01:12 a.m. MDT: The problem was resolved. We determined that one of our storage servers was not serving files properly due to a service configuration issue which was the result of an odd edge-case involving our configuration management system, Puppet. As the Grid web servers were not able to retrieve valid data from the affected storage server, they started to slow down in the processing of requests. Modwest load balancers, which test servers for responsiveness, remove unresponsive servers from the cluster. One of the Apache checks that our load balancer checks relies on data that was hosted on the affected storage server. As the Grid web server Apache timeouts increased, our load balancers began removing the Grid web servers from the cluster. When all of the Grid web servers were removed from the cluster, all Grid websites timed out, regardless of the storage server on which the website was stored.
We are making two changes based on this event. First, we have put additional checks in place in Modwest's configuration management system to ensure service configuration files are not corrupted. Second, Modwest is in the process of reconfiguring its load balancers to use multiple information sources about traffic flow before pulling a Grid web server from the cluster.
Friday, August 19
10:31 p.m. MDT: A problem with the Modwest Grid web hosting cluster affecting websites hosted on the Modwest Grid as well as Modwest Webmail was reported. Modwest is in the process of deploying additional storage servers and rebalancing customer data among the Grid storage servers. The new storage server, although passing initial tests, has exhibited behavior not seen in the other storage servers particularly during nightly backups; the server sends the backup data too fast which uses up more disk IO than it should. If backups run during business hours, the demand of the backups on the storage server combined with requests from the Grid web servers exceeds the overall disk IO capacity. As requests from the Grid web servers time out, load balancers remove affected Grid web servers from the cluster and Modwest customers and visitors experience intermittent timeouts on their sites.

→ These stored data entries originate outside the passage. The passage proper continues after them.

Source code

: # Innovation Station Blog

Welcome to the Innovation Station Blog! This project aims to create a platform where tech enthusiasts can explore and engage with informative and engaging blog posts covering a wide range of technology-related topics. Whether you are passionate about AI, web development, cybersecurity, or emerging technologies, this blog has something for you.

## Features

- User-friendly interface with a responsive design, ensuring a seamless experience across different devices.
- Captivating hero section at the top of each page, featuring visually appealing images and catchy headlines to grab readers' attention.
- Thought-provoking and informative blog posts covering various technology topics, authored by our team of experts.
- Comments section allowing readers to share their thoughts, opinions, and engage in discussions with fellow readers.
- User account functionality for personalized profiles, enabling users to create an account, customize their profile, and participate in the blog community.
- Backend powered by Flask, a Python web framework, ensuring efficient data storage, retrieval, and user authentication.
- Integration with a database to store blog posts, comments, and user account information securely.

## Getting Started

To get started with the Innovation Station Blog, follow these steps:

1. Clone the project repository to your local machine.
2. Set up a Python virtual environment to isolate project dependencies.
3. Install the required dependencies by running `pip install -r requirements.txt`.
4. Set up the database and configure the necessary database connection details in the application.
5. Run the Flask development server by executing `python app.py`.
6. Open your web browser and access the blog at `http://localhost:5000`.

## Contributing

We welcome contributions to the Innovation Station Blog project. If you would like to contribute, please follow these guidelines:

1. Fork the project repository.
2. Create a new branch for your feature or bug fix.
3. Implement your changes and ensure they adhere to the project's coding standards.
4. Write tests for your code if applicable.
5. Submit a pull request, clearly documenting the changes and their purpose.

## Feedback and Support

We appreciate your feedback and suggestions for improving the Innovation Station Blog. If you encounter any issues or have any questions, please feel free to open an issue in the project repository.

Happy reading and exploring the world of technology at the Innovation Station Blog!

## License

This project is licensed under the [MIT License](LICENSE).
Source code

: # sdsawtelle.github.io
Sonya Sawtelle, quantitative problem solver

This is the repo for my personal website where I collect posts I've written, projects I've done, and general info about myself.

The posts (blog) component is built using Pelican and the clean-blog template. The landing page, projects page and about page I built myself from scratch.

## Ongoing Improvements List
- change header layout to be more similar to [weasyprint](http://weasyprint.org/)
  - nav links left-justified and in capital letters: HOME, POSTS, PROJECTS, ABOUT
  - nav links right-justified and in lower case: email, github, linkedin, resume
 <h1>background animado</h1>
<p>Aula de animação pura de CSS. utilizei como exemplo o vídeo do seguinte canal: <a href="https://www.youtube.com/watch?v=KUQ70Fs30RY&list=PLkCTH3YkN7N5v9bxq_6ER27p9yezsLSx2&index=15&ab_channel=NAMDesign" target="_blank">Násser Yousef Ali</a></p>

We are working on a solution to this issue from two angles: First, we are investigating why this storage server is sending backup data too quickly. Second, we are reconfiguring nightly backups for this storage server to reduce their priority to other requests for disk IO.
Sunday, August 21
08:01 a.m. MDT: We reported a problem with our Modwest Grid web hosting cluster, affecting websites hosted on the Grid as well as webmail. This event was very similar to the event from August 19, but earlier in the morning. Nightly backups were running late and those requests along with normal traffic on the Grid web servers combined to cause problems for the affected storage server. The problems for the Modwest Grid web servers were infrequent and intermittent, primarily because the Modwest Operations Team was actively manipulating the nightly backup requests to have a lower priority as they launched.
Wednesday, August 24
4:00 – 6:00 a.m. MDT: Intermittent problems occurred with the Modwest Grid web hosting cluster, affecting websites hosted on the Modwest Grid, as well as Modwest Webmail. Again, nightly backups drew on disk IO to the Modwest Grid web servers as did increased traffic from U.S. East Coast morning business causing congestion for the affected storage server. The Modwest Operations Team resolved the issue as soon as they were able, but our response time was admittedly too long. Changes were made to reduce the priority of the nightly backup requests in order to alleviate the disk IO problems on the affected storage server.

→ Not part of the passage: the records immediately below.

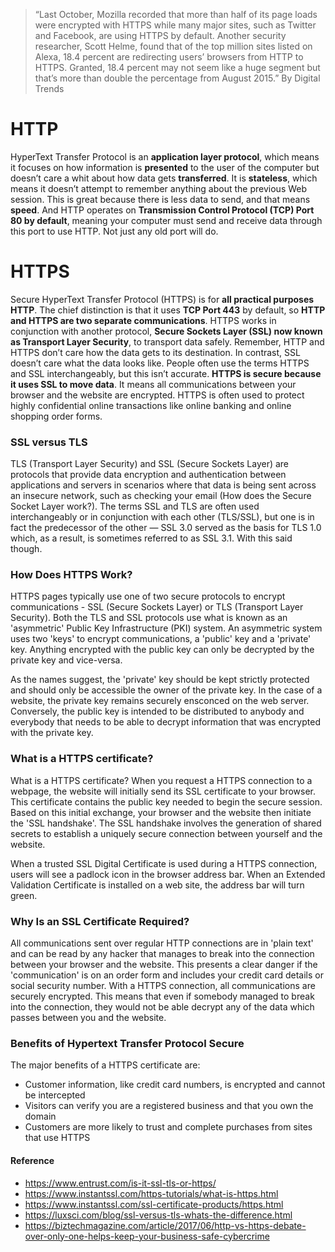 >  “Last October, Mozilla recorded that more than half of its page loads were encrypted with HTTPS while many major sites, such as Twitter and Facebook, are using HTTPS by default. Another security researcher, Scott Helme, found that of the top million sites listed on Alexa, 18.4 percent are redirecting users’ browsers from HTTP to HTTPS. Granted, 18.4 percent may not seem like a huge segment but that’s more than double the percentage from August 2015.”
>  By Digital Trends

# HTTP
HyperText Transfer Protocol is an __application layer protocol__, which means it focuses on how information is __presented__ to the user of
the computer but doesn’t care a whit about how data gets __transferred__. It is __stateless__, which means it doesn’t attempt to remember 
anything about the previous Web session. This is great because there is less data to send, and that means __speed__. And HTTP operates on 
__Transmission Control Protocol (TCP) Port 80 by default__, meaning your computer must send and receive data through this port to use HTTP. 
Not just any old port will do.

# HTTPS
Secure HyperText Transfer Protocol (HTTPS) is for __all practical purposes HTTP__. The chief distinction is that it uses __TCP Port 
443__ by default, so __HTTP and HTTPS are two separate communications__. HTTPS works in conjunction with another protocol, __Secure 
Sockets Layer (SSL) now known as Transport Layer Security__, to transport data safely. Remember, HTTP and HTTPS don’t care how the data 
gets to its destination. In contrast, SSL doesn’t care what the data looks like. People often use the terms HTTPS and SSL interchangeably, 
but this isn’t accurate. __HTTPS is secure because it uses SSL to move data__.  It means all communications between your browser and the 
website are encrypted. HTTPS is often used to protect highly confidential online transactions like online banking and online shopping 
order forms.

### SSL versus TLS
TLS (Transport Layer Security) and SSL (Secure Sockets Layer) are protocols that provide data encryption and authentication between 
applications and servers in scenarios where that data is being sent across an insecure network, such as checking your email (How does 
the Secure Socket Layer work?). The terms SSL and TLS are often used interchangeably or in conjunction with each other (TLS/SSL), but 
one is in fact the predecessor of the other — SSL 3.0 served as the basis for TLS 1.0 which, as a result, is sometimes referred to as 
SSL 3.1. With this said though.

### How Does HTTPS Work?
HTTPS pages typically use one of two secure protocols to encrypt communications - SSL (Secure Sockets Layer) or TLS (Transport Layer 
Security). Both the TLS and SSL protocols use what is known as an 'asymmetric' Public Key Infrastructure (PKI) system. An asymmetric 
system uses two 'keys' to encrypt communications, a 'public' key and a 'private' key. Anything encrypted with the public key can only 
be decrypted by the private key and vice-versa.

As the names suggest, the 'private' key should be kept strictly protected and should only be accessible the owner of the private key. 
In the case of a website, the private key remains securely ensconced on the web server. Conversely, the public key is intended to be 
distributed to anybody and everybody that needs to be able to decrypt information that was encrypted with the private key.


### What is a HTTPS certificate?

What is a HTTPS certificate?
When you request a HTTPS connection to a webpage, the website will initially send its SSL certificate to your browser. This certificate 
contains the public key needed to begin the secure session. Based on this initial exchange, your browser and the website then initiate 
the 'SSL handshake'. The SSL handshake involves the generation of shared secrets to establish a uniquely secure connection between 
yourself and the website.

When a trusted SSL Digital Certificate is used during a HTTPS connection, users will see a padlock icon in the browser address bar. 
When an Extended Validation Certificate is installed on a web site, the address bar will turn green.

### Why Is an SSL Certificate Required?
All communications sent over regular HTTP connections are in 'plain text' and can be read by any hacker that manages to break into the 
connection between your browser and the website. This presents a clear danger if the 'communication' is on an order form and includes 
your credit card details or social security number. With a HTTPS connection, all communications are securely encrypted. This means that 
even if somebody managed to break into the connection, they would not be able decrypt any of the data which passes between you and the 
website.

### Benefits of Hypertext Transfer Protocol Secure

The major benefits of a HTTPS certificate are:
  * Customer information, like credit card numbers, is encrypted and cannot be intercepted
  * Visitors can verify you are a registered business and that you own the domain
  * Customers are more likely to trust and complete purchases from sites that use HTTPS

#### Reference
  * https://www.entrust.com/is-it-ssl-tls-or-https/
  * https://www.instantssl.com/https-tutorials/what-is-https.html
  * https://www.instantssl.com/ssl-certificate-products/https.html
  * https://luxsci.com/blog/ssl-versus-tls-whats-the-difference.html
  * https://biztechmagazine.com/article/2017/06/http-vs-https-debate-over-only-one-helps-keep-your-business-safe-cybercrime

Long term, Modwest's solution to this storage server issue is to increase the number of operational storage servers. The Modwest Operations Team is in the process of rebuilding two storage servers which need updated software and have a greater capacity than the storage server described in the above notes. Once those storage servers are redeployed, any intermittent service issues from overloaded disk IO will no longer be an issue.